The envoys exchanged glances; then the eldest of them, rather reluctantly, produced an official-looking document, decorated with a large seal. Felizardo read the paper carefully, then handed it to a youngster who was standing behind his chair. “Burn that, Enrique,” he said; and after that he turned to the envoys again. “What are your names, O Generals of the Sovereign People?” he asked.
They gave him names, and then, after telling the eldest to stand to one side, he called to his men. “Do you know these two?” he asked.
One they identified as the late door-keeper at the Palace, and the other as a money-lender in a Manila suburb.
Felizardo nodded; then he beckoned to the third man. “You are the son of Cinicio Dagujob,” he said. “You were one of the band of ladrones which burned San Juan two years ago. Do not deny it. I know you.” Then he nodded to his men. “Hang him,” he said curtly; and they led the general away, sullen, defiant, unresisting, a ladrone to the end, and hanged him, with his great sabre still on him.

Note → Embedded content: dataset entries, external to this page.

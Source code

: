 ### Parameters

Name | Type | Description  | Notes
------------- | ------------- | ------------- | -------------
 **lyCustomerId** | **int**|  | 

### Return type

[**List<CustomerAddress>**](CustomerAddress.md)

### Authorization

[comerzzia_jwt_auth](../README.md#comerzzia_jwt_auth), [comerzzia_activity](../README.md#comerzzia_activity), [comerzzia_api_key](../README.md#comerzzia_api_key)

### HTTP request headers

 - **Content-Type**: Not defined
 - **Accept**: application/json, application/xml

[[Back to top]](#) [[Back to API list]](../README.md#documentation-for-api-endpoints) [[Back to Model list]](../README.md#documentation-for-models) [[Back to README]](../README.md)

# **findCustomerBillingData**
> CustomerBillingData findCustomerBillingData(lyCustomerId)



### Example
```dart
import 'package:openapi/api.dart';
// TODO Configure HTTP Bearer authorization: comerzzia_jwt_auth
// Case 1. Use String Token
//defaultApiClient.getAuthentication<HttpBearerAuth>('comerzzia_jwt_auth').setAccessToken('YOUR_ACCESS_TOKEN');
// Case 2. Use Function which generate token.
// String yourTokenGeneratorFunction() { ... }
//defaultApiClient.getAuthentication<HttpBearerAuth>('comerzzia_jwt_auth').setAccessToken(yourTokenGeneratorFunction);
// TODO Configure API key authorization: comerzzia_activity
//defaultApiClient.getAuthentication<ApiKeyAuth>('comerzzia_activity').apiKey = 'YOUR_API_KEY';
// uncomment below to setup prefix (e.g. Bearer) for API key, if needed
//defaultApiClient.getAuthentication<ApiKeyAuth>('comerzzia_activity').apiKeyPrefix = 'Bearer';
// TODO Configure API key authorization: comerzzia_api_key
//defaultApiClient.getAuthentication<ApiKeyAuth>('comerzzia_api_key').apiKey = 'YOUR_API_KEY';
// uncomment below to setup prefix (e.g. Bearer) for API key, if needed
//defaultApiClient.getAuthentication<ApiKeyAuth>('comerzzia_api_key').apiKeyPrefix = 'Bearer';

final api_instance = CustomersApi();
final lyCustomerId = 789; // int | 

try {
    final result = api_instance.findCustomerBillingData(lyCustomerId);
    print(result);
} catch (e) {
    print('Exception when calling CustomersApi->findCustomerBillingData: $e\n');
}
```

After that, Felizardo called up the other two. “You shall go back to Manila, with this message from Felizardo.—Your government talks of the will of the Sovereign People and the Law of Liberty. I, Felizardo, say that here, in my mountains, where I am the sovereign chief, there is only one law, the Law of the Bolo, to which every man becomes subject the moment he sets foot on my land. Tell them that in Manila. See that you tell it faithfully, lest I come down to Manila and tell it them myself. And now, O Generals of the Sovereign People, you shall be well flogged, so that you may remember Felizardo, and then you shall go back with the message of the Bolo.”
The Provisional Government passed a resolution, or rather a series of resolutions, on the subject of Felizardo, declaring him to be a rebel, an outlaw, a tyrant, and an Enemy of the People, whilst a bishop whom it had appointed—ratification from Rome was sure to come to Catholic patriots—solemnly excommunicated the whole band; but when they called for a volunteer to deliver copies of the resolutions to Felizardo, none was forthcoming, even though they promised a general’s commission to any man who undertook the task. But they sent no force against the chief of the mountains, and, almost before they had got half-way through their discussions on the subject of dealing with him, the American Army arrived and, as the soldiers put it, began to clear up the mess.
A few weeks later, the Provisional Government itself had taken to the hills; and many a time, when the Americans were hard on their heels, members of that same government looked longingly at Felizardo’s mountains, and thought of the shelter to be obtained there, or rather of the shelter which might have been obtained there, had Felizardo not been a tyrant and an Enemy of the People. Yet none even set foot in his territory, for that message of his concerning the Law of the Bolo had been repeated faithfully in Manila; and all men, at least all Filipinos, knew that Felizardo was a man of his word.